Richard Frederick wrote:

Thanks for the answers. Sometime back (film era, budding digital) I did a back-of envelope calculation using lines per mm published in magazine lens tests and concluded that practically, normal photography will not get above about 50 lines per mm (now line pairs per mm). This works out to about 15 megapixels on a "full frame" sensor.

I am talking about commercially available lenses in normal use. I might suggest the following as examples (all Nikon): 35m f2.0 - 50mm f1.4 - 24-70 f2.8 - 105 mm f2.5, etc.

The 105/2.5 will surprise you. I played with that on the bench (and keep in mind that I'm exhausted and hypoxic form bronchitis and my mind is not at peak) I got either 120 or 130lpmm at some quite usable f-stop, probably f4.

120lpmm is 240 pixels/mm monochrome, and 240*sqrt(2) = 339p/mm for a Bayer pattern. That's an even 100mp on FF. And that's one of the reasons it's always been a favorite of mine with 25 speed Tech Pan and even some 6 speed microfilm that Mark Czinski used to spool up.

Now, bear in mind that's a bench test for resolution with an aerial image, and the resolution on film or sensor (due to pixel size limitations) tends to be lower, until you dramatically oversample the image, often by a factor of around 4, which taxes even the microfilm.

And you have no idea what some of the Nikon macros test out to. Several exceed 250lp/mm.

Which is 500 pixels/mm monochrome or 700 px/mm Bayer.
24*700 * 36*700 = 423 Megapixels full frame.

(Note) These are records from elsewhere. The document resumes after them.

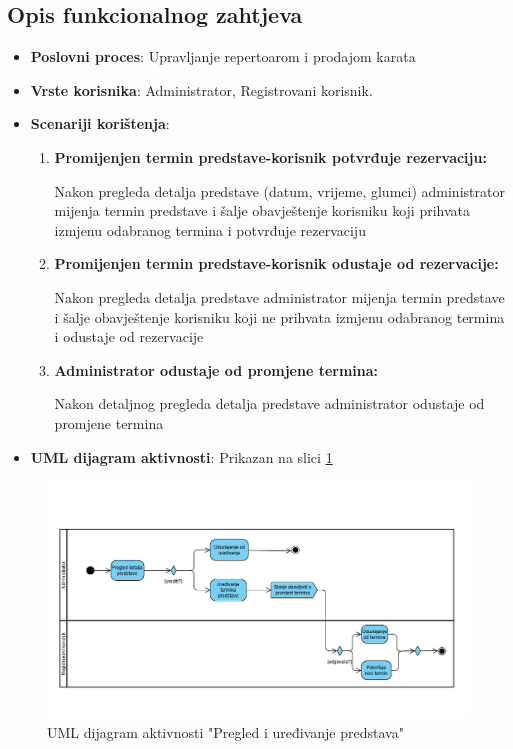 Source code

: \subsection{Opis funkcionalnog zahtjeva}  
\begin{itemize}  
    \item \textbf{Poslovni proces}: Upravljanje repertoarom i prodajom karata
    \item \textbf{Vrste korisnika}: Administrator, Registrovani korisnik.  
    \item \textbf{Scenariji korištenja}:  
        \begin{enumerate}  
            \item \textbf{Promijenjen termin predstave-korisnik potvrđuje rezervaciju:} 

            
            Nakon pregleda detalja predstave (datum, vrijeme, glumci) administrator mijenja termin predstave i šalje obavještenje korisniku koji prihvata izmjenu odabranog termina i potvrđuje rezervaciju  
            
            \item \textbf{Promijenjen termin predstave-korisnik odustaje od rezervacije:} 

            
            Nakon pregleda detalja predstave administrator mijenja termin predstave i šalje obavještenje korisniku koji ne prihvata izmjenu odabranog termina i odustaje od rezervacije
  
            \item \textbf{Administrator odustaje od promjene termina:} 

            
            Nakon detaljnog pregleda detalja predstave administrator odustaje od promjene termina  
        \end{enumerate}
    \item \textbf{UML dijagram aktivnosti}: Prikazan na slici \ref{fig:fz1} 
\end{itemize}   
\begin{figure}[H]
    \centering
    \includegraphics[width=1\textwidth]{Slike/Fz1.png}
    \caption{UML dijagram aktivnosti "Pregled i uređivanje predstava"}
    \label{fig:fz1}
\end{figure}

I'm just pointing out this is consistent with your previous pixel limit.

That's the second side of the "insane resolution" approach to camera design.

  • First, you hit the point where you've got enough resolution to make very large prints or enable dramatic cropping. That's "sane resolution", and anything from 12-36mp "fits".

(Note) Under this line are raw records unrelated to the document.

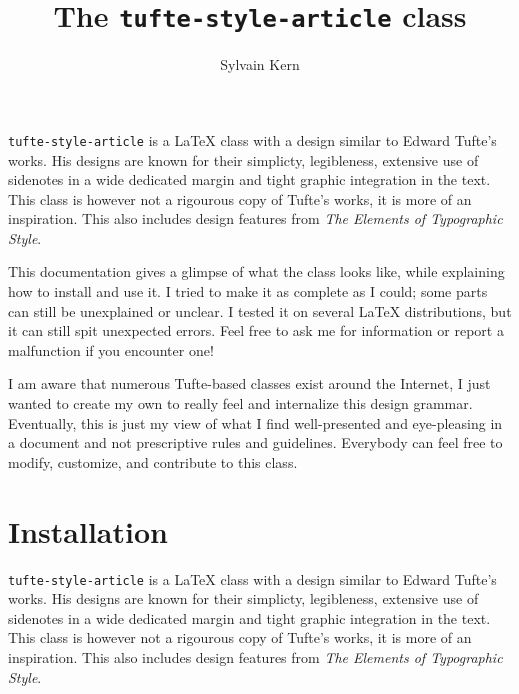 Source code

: \documentclass[raggedright, 11pt]{tufte-style-article}
\title{The \texttt{tufte-style-article} class}
\author{Sylvain Kern}
\begin{document}
	
\maketitle	

\texttt{tufte-style-article} is a \LaTeX{} class with a design similar to Edward Tufte's works. His designs are known for their simplicty, legibleness, extensive use of sidenotes in a wide dedicated margin and tight graphic integration in the text. This class is however not a rigourous copy of Tufte's works, it is more of an inspiration. This also includes design features from \textit{The Elements of Typographic Style}.

This documentation gives a glimpse of what the class looks like, while explaining how to install and use it. I tried to make it as complete as I could; some parts can still be unexplained or unclear. I tested it on several \LaTeX{} distributions, but it can still spit unexpected errors. Feel free to ask me for information or report a malfunction if you encounter one!

I am aware that numerous Tufte-based classes exist around the Internet, I just wanted to create my own to really feel and internalize this design grammar. Eventually, this is just my view of what I find well-presented and eye-pleasing in a document and not prescriptive rules and guidelines. Everybody can feel free to modify, customize, and contribute to this class.



\tableofcontents

\newpage

\section{Installation}

\texttt{tufte-style-article} is a \LaTeX{} class with a design similar to Edward Tufte's works. His designs are known for their simplicty, legibleness, extensive use of sidenotes in a wide dedicated margin and tight graphic integration in the text. This class is however not a rigourous copy of Tufte's works, it is more of an inspiration. This also includes design features from \textit{The Elements of Typographic Style}.
\end{document}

  • Then you've got enough resolution so that diffraction, resolution limits due to spherical aberration and astigmatism, focus errors, camera shake and mirror/shutter vibration limit the resolution to the point you don't need AA filters. That's the first part of "insane" resolution.

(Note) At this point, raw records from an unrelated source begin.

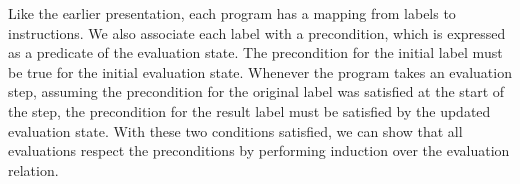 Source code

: Like the earlier presentation, each program has a mapping from labels to instructions.
We also associate each label with a precondition, which is expressed as a predicate of the evaluation state.
The precondition for the initial label must be true for the initial evaluation state.
Whenever the program takes an evaluation step, assuming the precondition for the original label was satisfied at the start of the step, the precondition for the result label must be satisfied by the updated evaluation state.
With these two conditions satisfied, we can show that all evaluations respect the preconditions by performing induction over the evaluation relation.

%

  • Finally, you hit the point where the sensor resolution is so high that you essentially experience no limits but the lens, the "aerial resolution" transferred to a sensor plane.

We're approaching the beginnings of insane resolution, but I predict it can go on quite a ways, simply because it does provide some benefit, even if it's a diminishing return, and it gives the camera companies a "one-up" measurable. People love large numbers, even if they never use them all...

None of these lenses approach being diffraction limited to my knowledge (unless, perhaps, stopped way down), so why are these lenses presumed to need and AA filter given the current pixel density cited in the original post?

And thank God for that. If they did approach diffraction limited, they'd need the gigapixel I calculated earlier. As is, I think we can expect the AA filter to go away somewhere around 100-200mp.

I an not trying to start an argument - only trying to understand better.

Thanks,

You're welcome. Hope this helps.

-- hide signature --

Rahon Klavanian 1912-2008.

Armenian genocide survivor, amazing cook, scrabble master, and loving grandmother. You will be missed.

Ciao! Joseph

http://www.swissarmyfork.com

Hypoxic or not, still a good post.

P.S. Get well soon.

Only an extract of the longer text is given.